Arnavutköy'de ilkokuldan liseye kadar eğitim veren Fevzi Ati Lisesi'nde yatılı okumaya başlayan Denktaş, ortaokuldan sonra Kıbrıs'a döndü ve liseyi Kıbrıs'ta bitirdi.
Denktaş, 1941'de Lefkoşa İngiliz Okulundan mezun olduktan sonra Mağusa'da tercümanlık, mahkemede memuriyet, sonra bir yıl da İngiliz Okulunda öğretmenlik yaptı.
1944'te British Council'dan burslu olarak İngiltere'de hukuk tahsili yapan ve 1947 yılında Lincoln's Inn'den mezun olan Denktaş, aynı yıl Kıbrıs'a dönüp avukatlığa başladı.
1949 yılı yaz aylarında savcılık yapmaya başlayan Denktaş, aynı yıl Aydın Hanım'la evlendi.

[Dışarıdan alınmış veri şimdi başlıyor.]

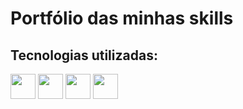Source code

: # Portfólio das minhas skills 
## Tecnologias utilizadas:
<img src="https://cdn.jsdelivr.net/gh/devicons/devicon@latest/icons/html5/html5-plain.svg"  width="40" height="40"/> <img src="https://cdn.jsdelivr.net/gh/devicons/devicon@latest/icons/css3/css3-plain.svg" width="40" height="40"/> <img src="https://cdn.jsdelivr.net/gh/devicons/devicon@latest/icons/python/python-plain.svg" width="40" height="40"/> <img src="https://cdn.jsdelivr.net/gh/devicons/devicon@latest/icons/r/r-plain.svg" width="40" height="40" />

Denktaş, 27 Kasım 1948 tarihinde Kıbrıs Türklerinin düzenlediği ilk mitingde Dr. Fazıl Küçük ile beraber hatiplik yaptı. 1942 yılında Dr. Fazıl Küçük'ün yayımlamaya başladığı Halkın Sesi gazetesinde, babasından ve onun
milliyetçi, Atatürkçü arkadaşlarından işiterek öğrendiği "Türk Haklarının İngilizler tarafından gasbedildiği" konularının ele alındığını gören Denktaş, Dr.
Küçük'le tanışarak, Halkın Sesi'nde imzalı veya imzasız, bazen Akın Yılmaz adı altında yazılar yazmaya başladı. Bu ilişki Denktaş'ın Londra'da tahsil yıllarında da devam etti. Denktaş, Ada'ya döndükten sonra lider Dr. Küçük'ün yanında yakın bir dost ve gerektiğinde danışman olarak çalıştı.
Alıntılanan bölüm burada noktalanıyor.